Omit the images and reproduce the rest of the entries exactly.

※ ※ ※

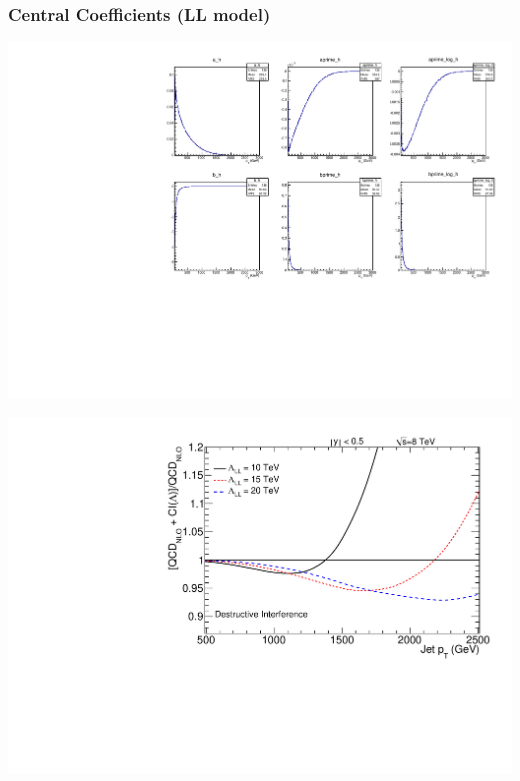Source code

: \documentclass{beamer}
\begin{document}
\begin{frame}
	\frametitle{Central Coefficients (LL model)}
	\begin{*figure}
\begin{center}
 \vspace {0.05 in}
 \includegraphics [width=0.9\linewidth] {central_coeffs_LL.pdf}
 \vspace {0.05 in}
\caption{}
\end{center}
\end{*figure} 
\end{frame}

\begin{frame}
\begin{*figure}
\begin{center}
 \vspace {0.05 in}
 \includegraphics [width=0.9\linewidth] {LL_D.pdf}
 \vspace {0.05 in}
\caption{}
\end{center}
\end{*figure} 
\end{frame}
\end{document}

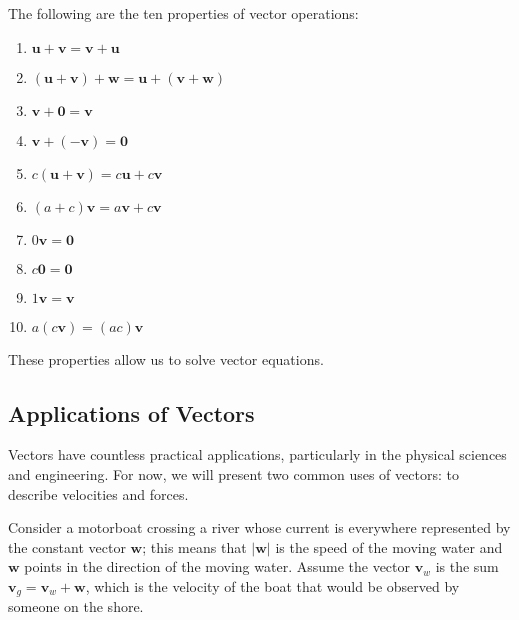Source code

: \documentclass[../calc3.tex]{subfiles}
\begin{document}
The following are the ten properties of vector operations:
\begin{enumerate}
    \item $\textbf{u}+\textbf{v}=\textbf{v}+\textbf{u}$
    \item $(\textbf{u}+\textbf{v})+\textbf{w}=\textbf{u}+(\textbf{v}+\textbf{w})$
    \item $\textbf{v}+\textbf{0}=\textbf{v}$
    \item $\textbf{v}+(-\textbf{v})=\textbf{0}$
    \item $c(\textbf{u}+\textbf{v})=c\textbf{u}+c\textbf{v}$
    \item $(a+c)\textbf{v}=a\textbf{v}+c\textbf{v}$
    \item $0\textbf{v}=\textbf{0}$
    \item $c\textbf{0}=\textbf{0}$
    \item $1\textbf{v}=\textbf{v}$
    \item $a(c\textbf{v})=(ac)\textbf{v}$
\end{enumerate}

These properties allow us to solve vector equations.

\subsection*{Applications of Vectors}
Vectors have countless practical applications, particularly in the physical sciences and engineering. For now, we will present two common uses of vectors: to describe velocities and forces.

Consider a motorboat crossing a river whose current is everywhere represented by the constant vector $\textbf{w}$; this means that $|\textbf{w}|$ is the speed of the moving water and 
$\textbf{w}$ points in the direction of the moving water. Assume the vector $\textbf{v}_w$ is the sum $\textbf{v}_g=\textbf{v}_w+\textbf{w}$, which is the velocity of the boat that would be observed by someone on the shore.
\end{document}
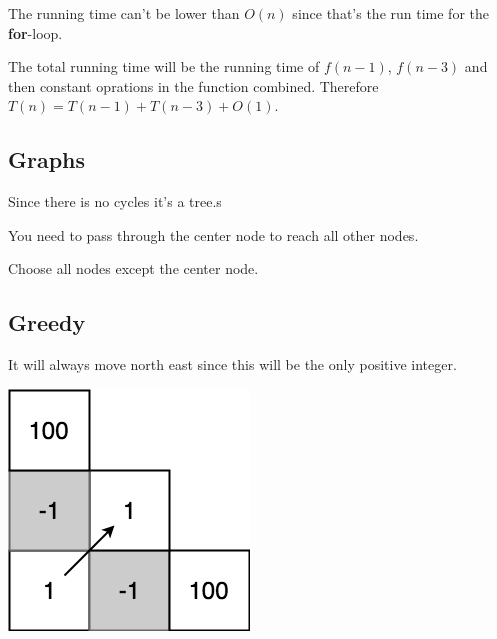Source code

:\documentclass[a4paper]{article}
\newenvironment{task}[1]
{
	\begin{description}[align=right]
		\item [#1]
}{		%
	\end{description}
}
\DeclareMathOperator{\*}{\cdot}
\begin{document}
\begin{task}{(b)}
	 The running time can't be lower than $O(n)$ since that's the run time for the \textbf{for}-loop. 
\end{task}

\begin{task}{4. (a)}
	 The total running time will be the running time of $f(n-1)$, $f(n-3)$ and then constant oprations in the function combined. Therefore $T(n)=T(n-1)+T(n-3)+O(1)$.
\end{task}

\begin{task}{(b)}
\end{task}

\subsection*{Graphs}

\begin{task}{5. (a)}
\end{task}

\begin{task}{(b)}
\end{task}

\begin{task}{(c)}
	 Since there is no cycles it's a tree.s
\end{task}

\begin{task}{(d)}
	 You need to pass through the center node to reach all other nodes.
\end{task}

\begin{task}{(e)}
	 Choose all nodes except the center node.
\end{task}

\subsection*{Greedy}

\begin{task}{6. (a)}
	It will always move north east since this will be the only positive integer.
	
	\includegraphics[scale=0.3]{110525-6a.png}
\end{task}
\end{document}
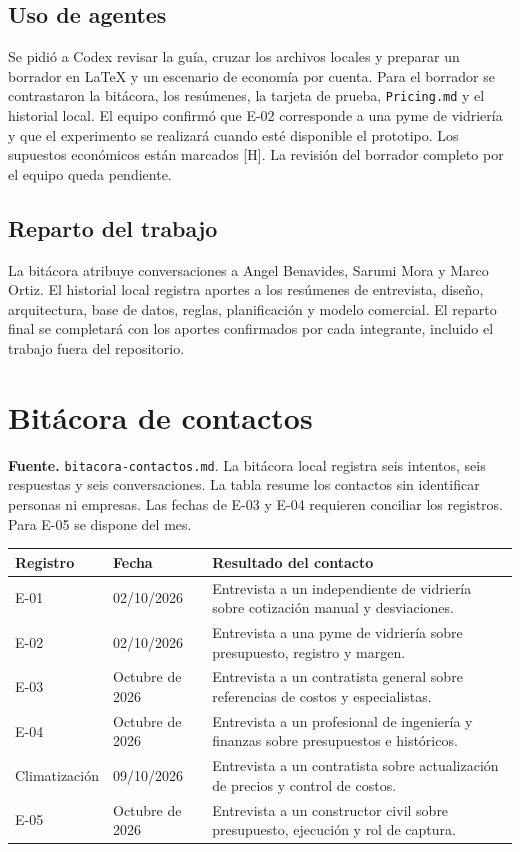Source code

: \documentclass[11pt]{article}
\newcommand{\hip}{\textcolor{prorange}{[H]}}
\begin{document}
\subsection{Uso de agentes}
Se pidió a Codex revisar la guía, cruzar los archivos locales y preparar
un borrador en LaTeX y un escenario de economía por cuenta. Para el
borrador se contrastaron la bitácora, los resúmenes, la tarjeta de prueba,
\texttt{Pricing.md} y el historial local. El equipo confirmó que E-02
corresponde a una pyme de vidriería y que el experimento se realizará
cuando esté disponible el prototipo. Los supuestos económicos están
marcados \hip. La revisión del borrador completo por el equipo queda
pendiente.

\subsection{Reparto del trabajo}
La bitácora atribuye conversaciones a Angel Benavides, Sarumi Mora y
Marco Ortiz. El historial local registra aportes a los resúmenes de
entrevista, diseño, arquitectura, base de datos, reglas, planificación y
modelo comercial. El reparto final se completará con los aportes
confirmados por cada integrante, incluido el trabajo fuera del repositorio.

\clearpage
\appendix
\section{Bitácora de contactos}
\textbf{Fuente.} \texttt{bitacora-contactos.md}. La bitácora local
registra seis intentos, seis respuestas y seis conversaciones.
La tabla resume los contactos sin identificar personas ni empresas.
Las fechas de E-03 y E-04 requieren conciliar los registros. Para E-05
se dispone del mes.

\begin{tabularx}{\linewidth}{@{}llX@{}}
\toprule
\textbf{Registro} & \textbf{Fecha} & \textbf{Resultado del contacto} \\
\midrule
E-01 & 02/10/2026 & Entrevista a un independiente de vidriería sobre cotización manual y desviaciones. \\
E-02 & 02/10/2026 & Entrevista a una pyme de vidriería sobre presupuesto, registro y margen. \\
E-03 & Octubre de 2026 & Entrevista a un contratista general sobre referencias de costos y especialistas. \\
E-04 & Octubre de 2026 & Entrevista a un profesional de ingeniería y finanzas sobre presupuestos e históricos. \\
Climatización & 09/10/2026 & Entrevista a un contratista sobre actualización de precios y control de costos. \\
E-05 & Octubre de 2026 & Entrevista a un constructor civil sobre presupuesto, ejecución y rol de captura. \\
\bottomrule
\end{tabularx}
\end{document}
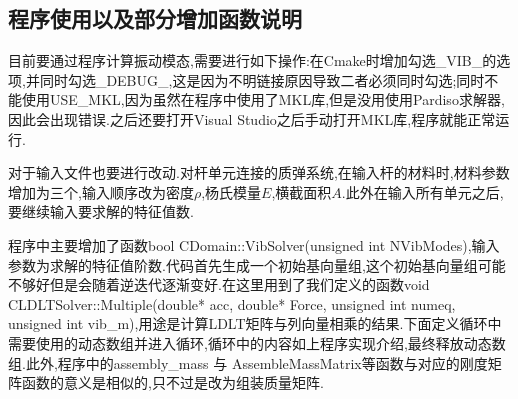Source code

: \subsection{程序使用以及部分增加函数说明}
目前要通过程序计算振动模态,需要进行如下操作:在Cmake时增加勾选\_VIB\_的选项,并同时勾选\_DEBUG\_,这是因为不明链接原因导致二者必须同时勾选;同时不能使用USE\_MKL,因为虽然在程序中使用了MKL库,但是没用使用Pardiso求解器,因此会出现错误.之后还要打开Visual Studio之后手动打开MKL库,程序就能正常运行.

对于输入文件也要进行改动.对杆单元连接的质弹系统,在输入杆的材料时,材料参数增加为三个,输入顺序改为密度$\rho$,杨氏模量$E$,横截面积$A$.此外在输入所有单元之后,要继续输入要求解的特征值数.

程序中主要增加了函数bool CDomain::VibSolver(unsigned int NVibModes),输入参数为求解的特征值阶数.代码首先生成一个初始基向量组,这个初始基向量组可能不够好但是会随着逆迭代逐渐变好.在这里用到了我们定义的函数void CLDLTSolver::Multiple(double* acc, double* Force, unsigned int numeq, unsigned int vib\_m),用途是计算LDLT矩阵与列向量相乘的结果.下面定义循环中需要使用的动态数组并进入循环,循环中的内容如上程序实现介绍,最终释放动态数组.此外,程序中的assembly\_mass 与 AssembleMassMatrix等函数与对应的刚度矩阵函数的意义是相似的,只不过是改为组装质量矩阵.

※ ※ ※

■ WRITTEN RESPONSE
Source code

: \documentclass{beamer}
\begin{document}
\begin{frame}
	\frametitle{Central Coefficients (LL model)}
	\begin{*figure}
\begin{center}
 \vspace {0.05 in}
 \includegraphics [width=0.9\linewidth] {central_coeffs_LL.pdf}
 \vspace {0.05 in}
\caption{}
\end{center}
\end{*figure} 
\end{frame}

\begin{frame}
\begin{*figure}
\begin{center}
 \vspace {0.05 in}
 \includegraphics [width=0.9\linewidth] {LL_D.pdf}
 \vspace {0.05 in}
\caption{}
\end{center}
\end{*figure} 
\end{frame}
\end{document}

Source code

: \documentclass[../calc3.tex]{subfiles}
\begin{document}
The following are the ten properties of vector operations:
\begin{enumerate}
    \item $\textbf{u}+\textbf{v}=\textbf{v}+\textbf{u}$
    \item $(\textbf{u}+\textbf{v})+\textbf{w}=\textbf{u}+(\textbf{v}+\textbf{w})$
    \item $\textbf{v}+\textbf{0}=\textbf{v}$
    \item $\textbf{v}+(-\textbf{v})=\textbf{0}$
    \item $c(\textbf{u}+\textbf{v})=c\textbf{u}+c\textbf{v}$
    \item $(a+c)\textbf{v}=a\textbf{v}+c\textbf{v}$
    \item $0\textbf{v}=\textbf{0}$
    \item $c\textbf{0}=\textbf{0}$
    \item $1\textbf{v}=\textbf{v}$
    \item $a(c\textbf{v})=(ac)\textbf{v}$
\end{enumerate}

These properties allow us to solve vector equations.

\subsection*{Applications of Vectors}
Vectors have countless practical applications, particularly in the physical sciences and engineering. For now, we will present two common uses of vectors: to describe velocities and forces.

Consider a motorboat crossing a river whose current is everywhere represented by the constant vector $\textbf{w}$; this means that $|\textbf{w}|$ is the speed of the moving water and 
$\textbf{w}$ points in the direction of the moving water. Assume the vector $\textbf{v}_w$ is the sum $\textbf{v}_g=\textbf{v}_w+\textbf{w}$, which is the velocity of the boat that would be observed by someone on the shore.
\end{document}
Source code

:\documentclass[a4paper]{article}
\newenvironment{task}[1]
{
	\begin{description}[align=right]
		\item [#1]
}{		%
	\end{description}
}
\DeclareMathOperator{\*}{\cdot}
\begin{document}
\begin{task}{(b)}
	 The running time can't be lower than $O(n)$ since that's the run time for the \textbf{for}-loop. 
\end{task}

\begin{task}{4. (a)}
	 The total running time will be the running time of $f(n-1)$, $f(n-3)$ and then constant oprations in the function combined. Therefore $T(n)=T(n-1)+T(n-3)+O(1)$.
\end{task}

\begin{task}{(b)}
\end{task}

\subsection*{Graphs}

\begin{task}{5. (a)}
\end{task}

\begin{task}{(b)}
\end{task}

\begin{task}{(c)}
	 Since there is no cycles it's a tree.s
\end{task}

\begin{task}{(d)}
	 You need to pass through the center node to reach all other nodes.
\end{task}

\begin{task}{(e)}
	 Choose all nodes except the center node.
\end{task}

\subsection*{Greedy}

\begin{task}{6. (a)}
	It will always move north east since this will be the only positive integer.
	
	\includegraphics[scale=0.3]{110525-6a.png}
\end{task}
\end{document}
Source code

: \documentclass[11pt]{article}
\newcommand{\hip}{\textcolor{prorange}{[H]}}
\begin{document}
\subsection{Uso de agentes}
Se pidió a Codex revisar la guía, cruzar los archivos locales y preparar
un borrador en LaTeX y un escenario de economía por cuenta. Para el
borrador se contrastaron la bitácora, los resúmenes, la tarjeta de prueba,
\texttt{Pricing.md} y el historial local. El equipo confirmó que E-02
corresponde a una pyme de vidriería y que el experimento se realizará
cuando esté disponible el prototipo. Los supuestos económicos están
marcados \hip. La revisión del borrador completo por el equipo queda
pendiente.

\subsection{Reparto del trabajo}
La bitácora atribuye conversaciones a Angel Benavides, Sarumi Mora y
Marco Ortiz. El historial local registra aportes a los resúmenes de
entrevista, diseño, arquitectura, base de datos, reglas, planificación y
modelo comercial. El reparto final se completará con los aportes
confirmados por cada integrante, incluido el trabajo fuera del repositorio.

\clearpage
\appendix
\section{Bitácora de contactos}
\textbf{Fuente.} \texttt{bitacora-contactos.md}. La bitácora local
registra seis intentos, seis respuestas y seis conversaciones.
La tabla resume los contactos sin identificar personas ni empresas.
Las fechas de E-03 y E-04 requieren conciliar los registros. Para E-05
se dispone del mes.

\begin{tabularx}{\linewidth}{@{}llX@{}}
\toprule
\textbf{Registro} & \textbf{Fecha} & \textbf{Resultado del contacto} \\
\midrule
E-01 & 02/10/2026 & Entrevista a un independiente de vidriería sobre cotización manual y desviaciones. \\
E-02 & 02/10/2026 & Entrevista a una pyme de vidriería sobre presupuesto, registro y margen. \\
E-03 & Octubre de 2026 & Entrevista a un contratista general sobre referencias de costos y especialistas. \\
E-04 & Octubre de 2026 & Entrevista a un profesional de ingeniería y finanzas sobre presupuestos e históricos. \\
Climatización & 09/10/2026 & Entrevista a un contratista sobre actualización de precios y control de costos. \\
E-05 & Octubre de 2026 & Entrevista a un constructor civil sobre presupuesto, ejecución y rol de captura. \\
\bottomrule
\end{tabularx}
\end{document}
Source code

: \subsection{程序使用以及部分增加函数说明}
目前要通过程序计算振动模态,需要进行如下操作:在Cmake时增加勾选\_VIB\_的选项,并同时勾选\_DEBUG\_,这是因为不明链接原因导致二者必须同时勾选;同时不能使用USE\_MKL,因为虽然在程序中使用了MKL库,但是没用使用Pardiso求解器,因此会出现错误.之后还要打开Visual Studio之后手动打开MKL库,程序就能正常运行.

对于输入文件也要进行改动.对杆单元连接的质弹系统,在输入杆的材料时,材料参数增加为三个,输入顺序改为密度$\rho$,杨氏模量$E$,横截面积$A$.此外在输入所有单元之后,要继续输入要求解的特征值数.

程序中主要增加了函数bool CDomain::VibSolver(unsigned int NVibModes),输入参数为求解的特征值阶数.代码首先生成一个初始基向量组,这个初始基向量组可能不够好但是会随着逆迭代逐渐变好.在这里用到了我们定义的函数void CLDLTSolver::Multiple(double* acc, double* Force, unsigned int numeq, unsigned int vib\_m),用途是计算LDLT矩阵与列向量相乘的结果.下面定义循环中需要使用的动态数组并进入循环,循环中的内容如上程序实现介绍,最终释放动态数组.此外,程序中的assembly\_mass 与 AssembleMassMatrix等函数与对应的刚度矩阵函数的意义是相似的,只不过是改为组装质量矩阵.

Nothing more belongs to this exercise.